• PROBLEM: In this exercise, reproduce all the entries that follow exactly.

• RECORDS:
━━━━━━━━━━━━━━━━

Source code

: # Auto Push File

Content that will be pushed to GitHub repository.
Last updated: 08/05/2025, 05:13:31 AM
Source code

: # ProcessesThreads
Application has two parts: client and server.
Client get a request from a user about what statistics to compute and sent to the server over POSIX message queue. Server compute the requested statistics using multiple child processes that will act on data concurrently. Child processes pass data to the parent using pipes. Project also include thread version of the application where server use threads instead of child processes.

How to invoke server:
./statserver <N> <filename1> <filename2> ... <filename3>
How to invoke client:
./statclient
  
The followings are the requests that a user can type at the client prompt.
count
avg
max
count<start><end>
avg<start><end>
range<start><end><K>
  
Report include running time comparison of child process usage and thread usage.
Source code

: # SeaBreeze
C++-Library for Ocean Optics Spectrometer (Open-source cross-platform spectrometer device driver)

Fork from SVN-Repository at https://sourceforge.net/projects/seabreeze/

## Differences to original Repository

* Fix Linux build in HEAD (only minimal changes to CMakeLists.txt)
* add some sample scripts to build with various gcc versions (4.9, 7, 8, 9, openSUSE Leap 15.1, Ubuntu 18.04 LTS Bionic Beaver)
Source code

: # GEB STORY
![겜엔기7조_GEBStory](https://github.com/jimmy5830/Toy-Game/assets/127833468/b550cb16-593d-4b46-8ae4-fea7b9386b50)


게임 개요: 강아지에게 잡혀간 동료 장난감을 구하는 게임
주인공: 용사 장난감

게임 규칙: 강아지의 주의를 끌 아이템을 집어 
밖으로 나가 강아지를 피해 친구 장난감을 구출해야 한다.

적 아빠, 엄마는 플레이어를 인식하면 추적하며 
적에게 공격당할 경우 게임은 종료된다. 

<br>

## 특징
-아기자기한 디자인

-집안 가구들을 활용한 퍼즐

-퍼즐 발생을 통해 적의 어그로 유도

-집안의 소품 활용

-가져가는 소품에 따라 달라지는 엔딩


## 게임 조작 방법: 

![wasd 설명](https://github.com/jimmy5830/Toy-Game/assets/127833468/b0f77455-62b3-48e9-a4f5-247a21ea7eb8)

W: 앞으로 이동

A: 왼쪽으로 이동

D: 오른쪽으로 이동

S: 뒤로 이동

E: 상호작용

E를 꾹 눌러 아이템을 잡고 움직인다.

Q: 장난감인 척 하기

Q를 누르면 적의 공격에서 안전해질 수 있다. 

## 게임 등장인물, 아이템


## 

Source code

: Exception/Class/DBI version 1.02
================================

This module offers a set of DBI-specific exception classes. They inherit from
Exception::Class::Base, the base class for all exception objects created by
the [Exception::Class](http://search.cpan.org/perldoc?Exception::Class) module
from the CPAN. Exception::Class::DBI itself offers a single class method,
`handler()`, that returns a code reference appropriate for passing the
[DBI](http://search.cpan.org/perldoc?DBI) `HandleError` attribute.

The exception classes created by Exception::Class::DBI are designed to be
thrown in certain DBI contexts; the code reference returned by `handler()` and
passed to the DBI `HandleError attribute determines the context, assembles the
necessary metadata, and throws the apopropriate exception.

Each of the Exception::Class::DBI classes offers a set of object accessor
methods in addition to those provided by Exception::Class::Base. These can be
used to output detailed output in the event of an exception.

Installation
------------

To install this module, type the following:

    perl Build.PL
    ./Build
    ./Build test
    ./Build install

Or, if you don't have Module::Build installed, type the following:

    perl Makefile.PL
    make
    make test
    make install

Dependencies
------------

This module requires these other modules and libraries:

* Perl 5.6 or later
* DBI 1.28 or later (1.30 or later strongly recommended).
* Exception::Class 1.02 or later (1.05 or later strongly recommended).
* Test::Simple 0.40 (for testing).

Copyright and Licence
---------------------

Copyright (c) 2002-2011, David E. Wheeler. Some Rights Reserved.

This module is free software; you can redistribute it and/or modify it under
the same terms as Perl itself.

━━━━━━━━━━━━━━━━

• PROBLEM SOLUTION:
Source code

: # Auto Push File

Content that will be pushed to GitHub repository.
Last updated: 08/05/2025, 05:13:31 AM
Source code

: # ProcessesThreads
Application has two parts: client and server.
Client get a request from a user about what statistics to compute and sent to the server over POSIX message queue. Server compute the requested statistics using multiple child processes that will act on data concurrently. Child processes pass data to the parent using pipes. Project also include thread version of the application where server use threads instead of child processes.

How to invoke server:
./statserver <N> <filename1> <filename2> ... <filename3>
How to invoke client:
./statclient
  
The followings are the requests that a user can type at the client prompt.
count
avg
max
count<start><end>
avg<start><end>
range<start><end><K>
  
Report include running time comparison of child process usage and thread usage.
Source code

: # SeaBreeze
C++-Library for Ocean Optics Spectrometer (Open-source cross-platform spectrometer device driver)

Fork from SVN-Repository at https://sourceforge.net/projects/seabreeze/

## Differences to original Repository

* Fix Linux build in HEAD (only minimal changes to CMakeLists.txt)
* add some sample scripts to build with various gcc versions (4.9, 7, 8, 9, openSUSE Leap 15.1, Ubuntu 18.04 LTS Bionic Beaver)
Source code

: # GEB STORY
![겜엔기7조_GEBStory](https://github.com/jimmy5830/Toy-Game/assets/127833468/b550cb16-593d-4b46-8ae4-fea7b9386b50)


게임 개요: 강아지에게 잡혀간 동료 장난감을 구하는 게임
주인공: 용사 장난감

게임 규칙: 강아지의 주의를 끌 아이템을 집어 
밖으로 나가 강아지를 피해 친구 장난감을 구출해야 한다.

적 아빠, 엄마는 플레이어를 인식하면 추적하며 
적에게 공격당할 경우 게임은 종료된다. 

<br>

## 특징
-아기자기한 디자인

-집안 가구들을 활용한 퍼즐

-퍼즐 발생을 통해 적의 어그로 유도

-집안의 소품 활용

-가져가는 소품에 따라 달라지는 엔딩


## 게임 조작 방법: 

![wasd 설명](https://github.com/jimmy5830/Toy-Game/assets/127833468/b0f77455-62b3-48e9-a4f5-247a21ea7eb8)

W: 앞으로 이동

A: 왼쪽으로 이동

D: 오른쪽으로 이동

S: 뒤로 이동

E: 상호작용

E를 꾹 눌러 아이템을 잡고 움직인다.

Q: 장난감인 척 하기

Q를 누르면 적의 공격에서 안전해질 수 있다. 

## 게임 등장인물, 아이템


## 

Source code

: Exception/Class/DBI version 1.02
================================

This module offers a set of DBI-specific exception classes. They inherit from
Exception::Class::Base, the base class for all exception objects created by
the [Exception::Class](http://search.cpan.org/perldoc?Exception::Class) module
from the CPAN. Exception::Class::DBI itself offers a single class method,
`handler()`, that returns a code reference appropriate for passing the
[DBI](http://search.cpan.org/perldoc?DBI) `HandleError` attribute.

The exception classes created by Exception::Class::DBI are designed to be
thrown in certain DBI contexts; the code reference returned by `handler()` and
passed to the DBI `HandleError attribute determines the context, assembles the
necessary metadata, and throws the apopropriate exception.

Each of the Exception::Class::DBI classes offers a set of object accessor
methods in addition to those provided by Exception::Class::Base. These can be
used to output detailed output in the event of an exception.

Installation
------------

To install this module, type the following:

    perl Build.PL
    ./Build
    ./Build test
    ./Build install

Or, if you don't have Module::Build installed, type the following:

    perl Makefile.PL
    make
    make test
    make install

Dependencies
------------

This module requires these other modules and libraries:

* Perl 5.6 or later
* DBI 1.28 or later (1.30 or later strongly recommended).
* Exception::Class 1.02 or later (1.05 or later strongly recommended).
* Test::Simple 0.40 (for testing).

Copyright and Licence
---------------------

Copyright (c) 2002-2011, David E. Wheeler. Some Rights Reserved.

This module is free software; you can redistribute it and/or modify it under
the same terms as Perl itself.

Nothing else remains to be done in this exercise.